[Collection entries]
****

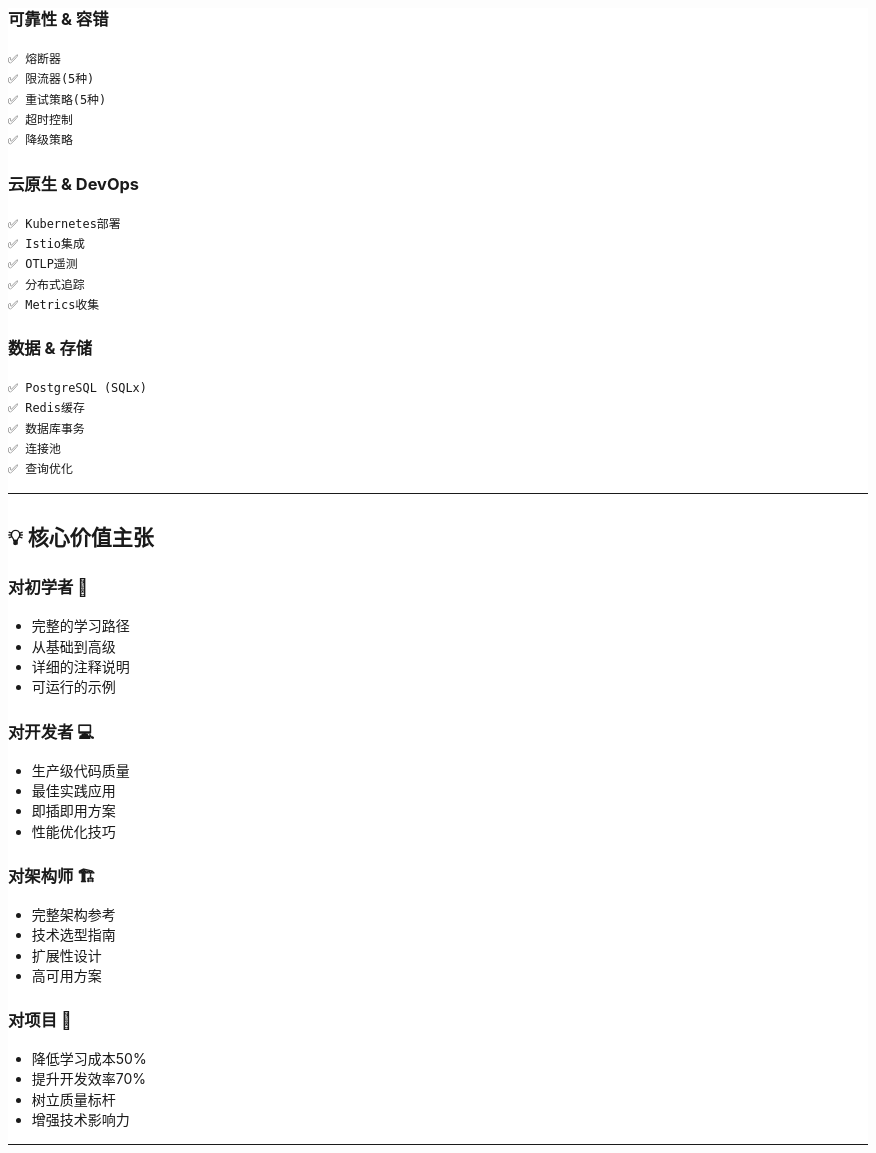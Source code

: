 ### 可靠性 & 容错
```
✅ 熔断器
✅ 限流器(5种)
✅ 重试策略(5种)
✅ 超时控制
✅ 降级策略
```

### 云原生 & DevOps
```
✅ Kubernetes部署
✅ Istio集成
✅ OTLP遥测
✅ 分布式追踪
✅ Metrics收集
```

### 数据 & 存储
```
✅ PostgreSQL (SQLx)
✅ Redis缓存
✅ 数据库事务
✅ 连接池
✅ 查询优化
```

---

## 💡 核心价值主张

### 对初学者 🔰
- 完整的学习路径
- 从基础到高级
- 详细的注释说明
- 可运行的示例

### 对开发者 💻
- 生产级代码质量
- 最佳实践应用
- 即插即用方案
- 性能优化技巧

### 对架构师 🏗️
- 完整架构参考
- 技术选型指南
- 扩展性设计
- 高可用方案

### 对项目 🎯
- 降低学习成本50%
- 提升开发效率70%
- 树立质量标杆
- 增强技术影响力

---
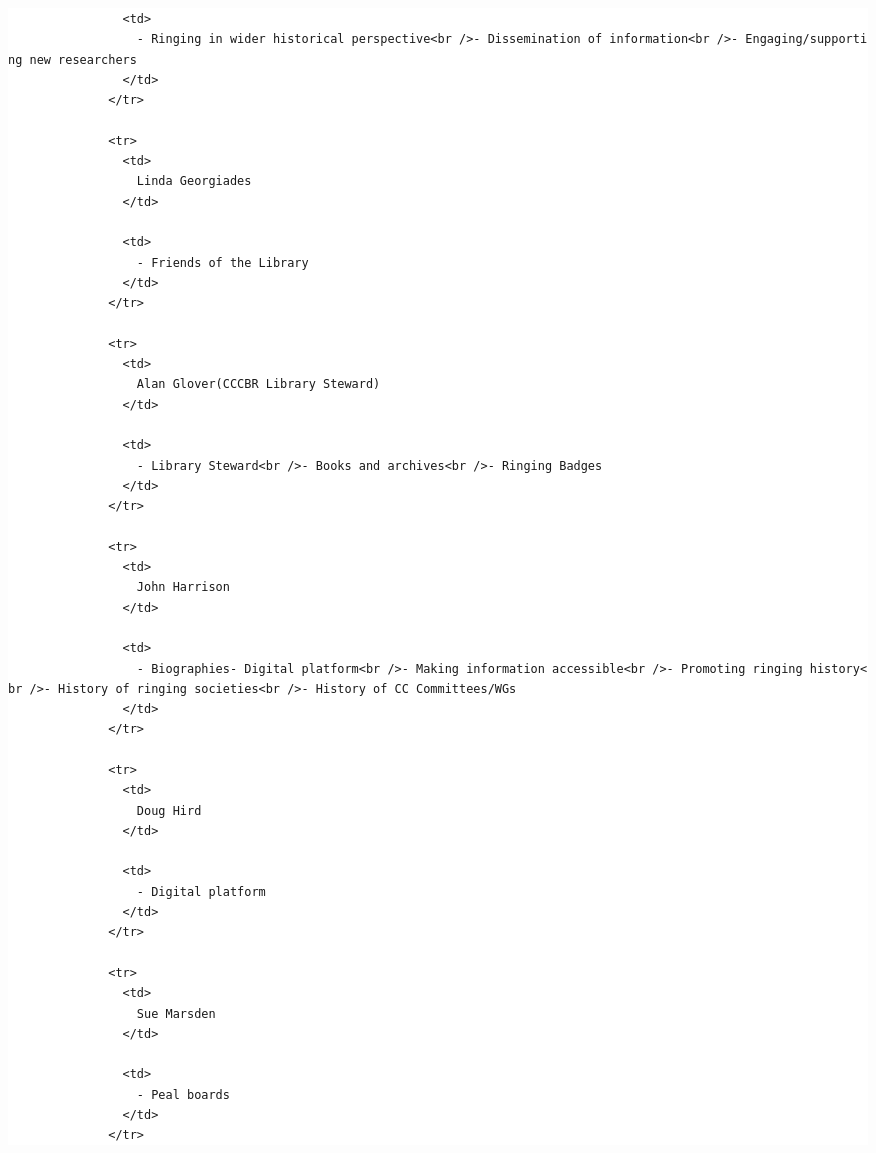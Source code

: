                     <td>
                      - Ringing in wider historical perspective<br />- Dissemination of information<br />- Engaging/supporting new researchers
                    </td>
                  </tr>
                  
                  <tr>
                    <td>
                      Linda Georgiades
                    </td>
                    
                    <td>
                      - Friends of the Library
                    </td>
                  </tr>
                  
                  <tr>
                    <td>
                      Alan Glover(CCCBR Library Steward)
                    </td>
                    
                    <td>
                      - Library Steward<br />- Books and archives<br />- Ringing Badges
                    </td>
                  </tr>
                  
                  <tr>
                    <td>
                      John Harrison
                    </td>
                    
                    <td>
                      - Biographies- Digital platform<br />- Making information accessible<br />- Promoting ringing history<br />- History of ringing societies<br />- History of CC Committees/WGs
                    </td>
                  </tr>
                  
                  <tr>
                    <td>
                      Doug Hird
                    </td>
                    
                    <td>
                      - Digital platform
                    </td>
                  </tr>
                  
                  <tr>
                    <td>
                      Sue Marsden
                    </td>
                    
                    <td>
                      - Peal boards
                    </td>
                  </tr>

****

Description of the task » All lines holding the word "Library" must be copied from the data.

Written solution »
                      - Friends of the Library
                      Alan Glover(CCCBR Library Steward)
                      - Library Steward<br />- Books and archives<br />- Ringing Badges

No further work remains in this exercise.